## ACTION ITEM
Return all lines of the records that contain the word "with".

## INPUT RECORDS
*****

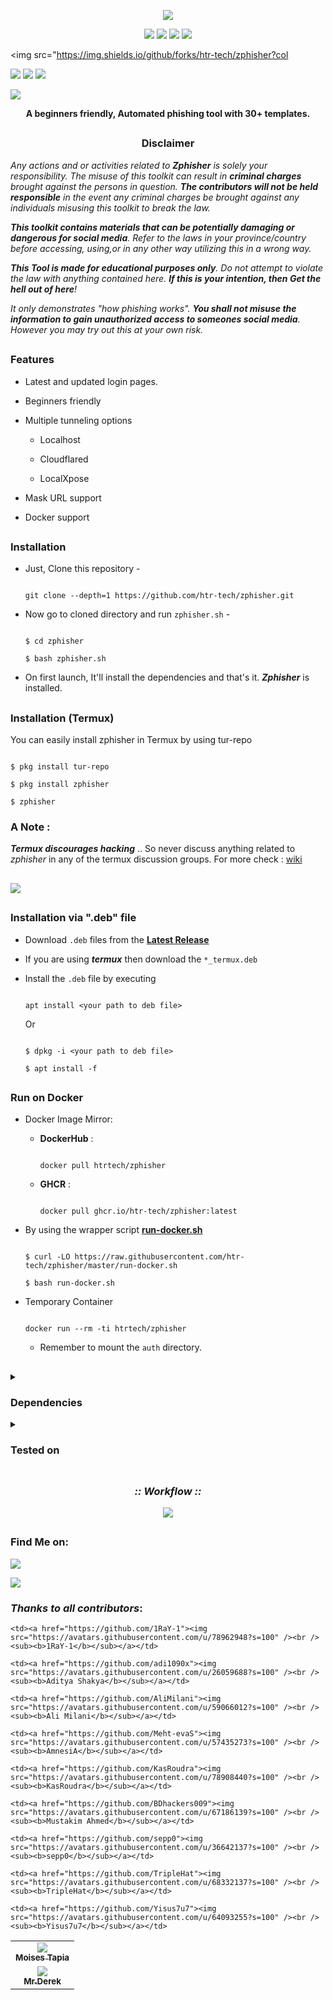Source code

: <!-- Zphisher -->

<p align="center">

  <img src=".github/misc/logo.png">

</p>

<p align="center">

  <img src="https://img.shields.io/badge/Version-2.3.5-green?style=for-the-badge">

  <img src="https://img.shields.io/github/license/htr-tech/zphisher?style=for-the-badge">

  <img src="https://img.shields.io/github/stars/htr-tech/zphisher?style=for-the-badge">

  <img src="https://img.shields.io/github/issues/htr-tech/zphisher?color=red&style=for-the-badge">

  <img src="https://img.shields.io/github/forks/htr-tech/zphisher?col

  <img src="https://img.shields.io/badge/Open%20Source-Yes-darkgreen?style=flat-square">

  <img src="https://img.shields.io/badge/Maintained%3F-Yes-lightblue?style=flat-square">

  <img src="https://img.shields.io/badge/Written%20In-Bash-darkcyan?style=flat-square">

  <img src="https://hits.seeyoufarm.com/api/count/incr/badge.svg?url=https%3A%2F%2Fgithub.com%2Fhtr-tech%2Fzphisher&title=Visitors&edge_flat=false"/></a>

</p>

<p align="center"><b>A beginners friendly, Automated phishing tool with 30+ templates.</b></p>

##

<h3><p align="center">Disclaimer</p></h3>

<i>Any actions and or activities related to <b>Zphisher</b> is solely your responsibility. The misuse of this toolkit can result in <b>criminal charges</b> brought against the persons in question. <b>The contributors will not be held responsible</b> in the event any criminal charges be brought against any individuals misusing this toolkit to break the law.

<b>This toolkit contains materials that can be potentially damaging or dangerous for social media</b>. Refer to the laws in your province/country before accessing, using,or in any other way utilizing this in a wrong way.

<b>This Tool is made for educational purposes only</b>. Do not attempt to violate the law with anything contained here. <b>If this is your intention, then Get the hell out of here</b>!

It only demonstrates "how phishing works". <b>You shall not misuse the information to gain unauthorized access to someones social media</b>. However you may try out this at your own risk.</i>

##

### Features

- Latest and updated login pages.

- Beginners friendly

- Multiple tunneling options

  - Localhost

  - Cloudflared

  - LocalXpose

- Mask URL support 

- Docker support

##

### Installation

- Just, Clone this repository -

  ```

  git clone --depth=1 https://github.com/htr-tech/zphisher.git

  ```

- Now go to cloned directory and run `zphisher.sh` -

  ```

  $ cd zphisher

  $ bash zphisher.sh

  ```

- On first launch, It'll install the dependencies and that's it. ***Zphisher*** is installed.

##

### Installation (Termux)

You can easily install zphisher in Termux by using tur-repo

```

$ pkg install tur-repo

$ pkg install zphisher

$ zphisher

```

### A Note : 

***Termux discourages hacking*** .. So never discuss anything related to *zphisher* in any of the termux discussion groups. For more check : [wiki](https://wiki.termux.com/wiki/Hacking)

##

<p align="left">

  <a href="https://shell.cloud.google.com/cloudshell/open?cloudshell_git_repo=https://github.com/htr-tech/zphisher.git&tutorial=README.md" target="_blank"><img src="https://gstatic.com/cloudssh/images/open-btn.svg"></a>

</p>

##

### Installation via ".deb" file

- Download `.deb` files from the [**Latest Release**](https://github.com/htr-tech/zphisher/releases/latest)

- If you are using ***termux*** then download the `*_termux.deb`

- Install the `.deb` file by executing

  ```

  apt install <your path to deb file>

  ```

  Or

  ```

  $ dpkg -i <your path to deb file>

  $ apt install -f

  ```

##

### Run on Docker

- Docker Image Mirror:

  - **DockerHub** : 

    ```

    docker pull htrtech/zphisher

    ```

  - **GHCR** : 

    ```

    docker pull ghcr.io/htr-tech/zphisher:latest

    ```

- By using the wrapper script [**run-docker.sh**](https://raw.githubusercontent.com/htr-tech/zphisher/master/run-docker.sh)

  ```

  $ curl -LO https://raw.githubusercontent.com/htr-tech/zphisher/master/run-docker.sh

  $ bash run-docker.sh

  ```

- Temporary Container

  ```

  docker run --rm -ti htrtech/zphisher

  ```

  - Remember to mount the `auth` directory.

##

<details>

  <summary><h3>Dependencies</h3></summary>

<b>Zphisher</b> requires following programs to run properly - 

- `git`

- `curl`

- `php`

> All the dependencies will be installed automatically when you run **Zphisher** for the first time.

</details>

<details>

  <summary><h3>Tested on</h3></summary>

- **Ubuntu**

- **Debian**

- **Arch**

- **Manjaro**

- **Fedora**

- **Termux**

</details>

##

<h3 align="center"><i>:: Workflow ::</i></h3>

<p align="center">

<img src=".github/misc/workflow.gif"/>

</p>

##

### Find Me on:

<p align="left">

  <a href="https://tahmidrayat.is-a.dev" target="_blank"><img src="https://img.shields.io/badge/Socials-grey?style=for-the-badge&logo=linktree"></a>

  <a href="https://github.com/htr-tech" target="_blank"><img src="https://img.shields.io/badge/Github-blue?style=for-the-badge&logo=github"></a>

</p>

### *Thanks to all contributors*:

<table>

  <tr align="center">

    <td><a href="https://github.com/1RaY-1"><img src="https://avatars.githubusercontent.com/u/78962948?s=100" /><br /><sub><b>1RaY-1</b></sub></a></td>

    <td><a href="https://github.com/adi1090x"><img src="https://avatars.githubusercontent.com/u/26059688?s=100" /><br /><sub><b>Aditya Shakya</b></sub></a></td>

    <td><a href="https://github.com/AliMilani"><img src="https://avatars.githubusercontent.com/u/59066012?s=100" /><br /><sub><b>Ali Milani</b></sub></a></td>

    <td><a href="https://github.com/Meht-evaS"><img src="https://avatars.githubusercontent.com/u/57435273?s=100" /><br /><sub><b>AmnesiA</b></sub></a></td>

    <td><a href="https://github.com/KasRoudra"><img src="https://avatars.githubusercontent.com/u/78908440?s=100" /><br /><sub><b>KasRoudra</b></sub></a></td>

   <td><a href="https://github.com/MoisesTapia"><img src="https://avatars.githubusercontent.com/u/28166400?s=100" /><br /><sub><b>Moises Tapia</b></sub></a></td>

  </tr>

  <tr align="center">

   <td><a href="https://github.com/E343IO"><img src="https://avatars.githubusercontent.com/u/74646789?s=100" /><br /><sub><b>Mr.Derek</b></sub></a></td>

    <td><a href="https://github.com/BDhackers009"><img src="https://avatars.githubusercontent.com/u/67186139?s=100" /><br /><sub><b>Mustakim Ahmed</b></sub></a></td>

    <td><a href="https://github.com/sepp0"><img src="https://avatars.githubusercontent.com/u/36642137?s=100" /><br /><sub><b>sepp0</b></sub></a></td>

    <td><a href="https://github.com/TripleHat"><img src="https://avatars.githubusercontent.com/u/68332137?s=100" /><br /><sub><b>TripleHat</b></sub></a></td>

    <td><a href="https://github.com/Yisus7u7"><img src="https://avatars.githubusercontent.com/u/64093255?s=100" /><br /><sub><b>Yisus7u7</b></sub></a></td>

  </tr>

<table>

<!-- // -->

*****

## ANSWER SPACE
<p align="center"><b>A beginners friendly, Automated phishing tool with 30+ templates.</b></p>
<b>This Tool is made for educational purposes only</b>. Do not attempt to violate the law with anything contained here. <b>If this is your intention, then Get the hell out of here</b>!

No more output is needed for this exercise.